— What is being asked —
Pull each line containing "Отображается" from the data.

== Source data

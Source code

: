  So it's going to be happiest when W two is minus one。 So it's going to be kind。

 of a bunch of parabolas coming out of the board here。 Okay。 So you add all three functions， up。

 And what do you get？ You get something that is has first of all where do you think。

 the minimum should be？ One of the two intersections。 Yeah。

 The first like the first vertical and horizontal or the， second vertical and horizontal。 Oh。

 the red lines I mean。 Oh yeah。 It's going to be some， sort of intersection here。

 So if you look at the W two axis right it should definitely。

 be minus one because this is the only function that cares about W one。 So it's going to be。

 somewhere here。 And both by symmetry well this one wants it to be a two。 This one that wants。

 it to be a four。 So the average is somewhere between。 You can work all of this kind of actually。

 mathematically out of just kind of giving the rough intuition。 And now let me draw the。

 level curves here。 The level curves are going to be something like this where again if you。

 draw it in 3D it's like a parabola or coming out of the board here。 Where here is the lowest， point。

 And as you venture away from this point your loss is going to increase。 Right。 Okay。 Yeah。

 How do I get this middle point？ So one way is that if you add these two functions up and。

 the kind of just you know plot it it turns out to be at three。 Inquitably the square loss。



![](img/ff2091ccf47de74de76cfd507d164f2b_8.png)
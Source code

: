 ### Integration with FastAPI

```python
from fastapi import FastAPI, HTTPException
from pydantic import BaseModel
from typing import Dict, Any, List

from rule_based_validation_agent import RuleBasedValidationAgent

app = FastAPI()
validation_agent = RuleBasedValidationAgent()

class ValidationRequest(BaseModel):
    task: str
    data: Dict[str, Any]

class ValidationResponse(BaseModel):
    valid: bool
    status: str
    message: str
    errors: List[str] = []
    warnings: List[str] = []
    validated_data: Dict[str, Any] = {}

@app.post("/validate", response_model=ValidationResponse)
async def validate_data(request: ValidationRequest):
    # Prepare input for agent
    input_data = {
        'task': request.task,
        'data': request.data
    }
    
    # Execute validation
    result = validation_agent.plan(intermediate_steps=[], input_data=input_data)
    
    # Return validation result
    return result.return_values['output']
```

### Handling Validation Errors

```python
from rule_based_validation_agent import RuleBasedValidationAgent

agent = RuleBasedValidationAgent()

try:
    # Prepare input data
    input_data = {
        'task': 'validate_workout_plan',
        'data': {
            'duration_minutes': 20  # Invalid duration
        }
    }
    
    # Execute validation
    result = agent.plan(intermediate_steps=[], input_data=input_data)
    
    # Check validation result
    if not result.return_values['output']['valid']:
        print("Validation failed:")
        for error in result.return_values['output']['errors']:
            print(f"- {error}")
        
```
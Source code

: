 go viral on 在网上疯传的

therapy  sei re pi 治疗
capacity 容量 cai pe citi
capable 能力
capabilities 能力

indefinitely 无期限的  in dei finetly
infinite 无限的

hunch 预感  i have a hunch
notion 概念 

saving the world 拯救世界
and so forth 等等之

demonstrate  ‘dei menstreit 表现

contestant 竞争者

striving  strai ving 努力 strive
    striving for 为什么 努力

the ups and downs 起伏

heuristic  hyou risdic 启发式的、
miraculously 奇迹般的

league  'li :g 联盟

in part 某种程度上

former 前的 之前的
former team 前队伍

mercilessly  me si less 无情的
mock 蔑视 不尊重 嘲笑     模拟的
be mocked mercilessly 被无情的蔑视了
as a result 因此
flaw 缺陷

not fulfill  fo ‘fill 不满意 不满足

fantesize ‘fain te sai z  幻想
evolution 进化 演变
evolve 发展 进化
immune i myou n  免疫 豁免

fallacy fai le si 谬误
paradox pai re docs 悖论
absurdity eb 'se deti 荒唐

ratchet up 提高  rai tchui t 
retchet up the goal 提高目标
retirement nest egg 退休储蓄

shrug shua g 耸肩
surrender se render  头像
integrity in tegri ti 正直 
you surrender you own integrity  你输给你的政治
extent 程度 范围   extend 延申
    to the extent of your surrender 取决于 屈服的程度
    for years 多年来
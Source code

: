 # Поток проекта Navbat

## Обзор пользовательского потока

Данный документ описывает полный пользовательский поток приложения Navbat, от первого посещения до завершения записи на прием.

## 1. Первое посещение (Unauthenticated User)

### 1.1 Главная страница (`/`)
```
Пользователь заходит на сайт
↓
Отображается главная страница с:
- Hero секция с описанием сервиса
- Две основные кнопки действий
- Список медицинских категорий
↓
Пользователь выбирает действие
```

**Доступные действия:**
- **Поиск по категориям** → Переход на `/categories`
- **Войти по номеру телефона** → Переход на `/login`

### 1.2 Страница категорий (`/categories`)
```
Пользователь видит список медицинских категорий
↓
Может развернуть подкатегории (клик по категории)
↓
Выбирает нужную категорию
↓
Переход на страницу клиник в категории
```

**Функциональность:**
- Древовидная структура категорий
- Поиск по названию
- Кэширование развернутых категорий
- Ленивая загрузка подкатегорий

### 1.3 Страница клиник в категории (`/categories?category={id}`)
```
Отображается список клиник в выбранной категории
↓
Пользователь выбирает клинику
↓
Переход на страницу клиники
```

====

— Final answer —
Отображается главная страница с:
Отображается список клиник в выбранной категории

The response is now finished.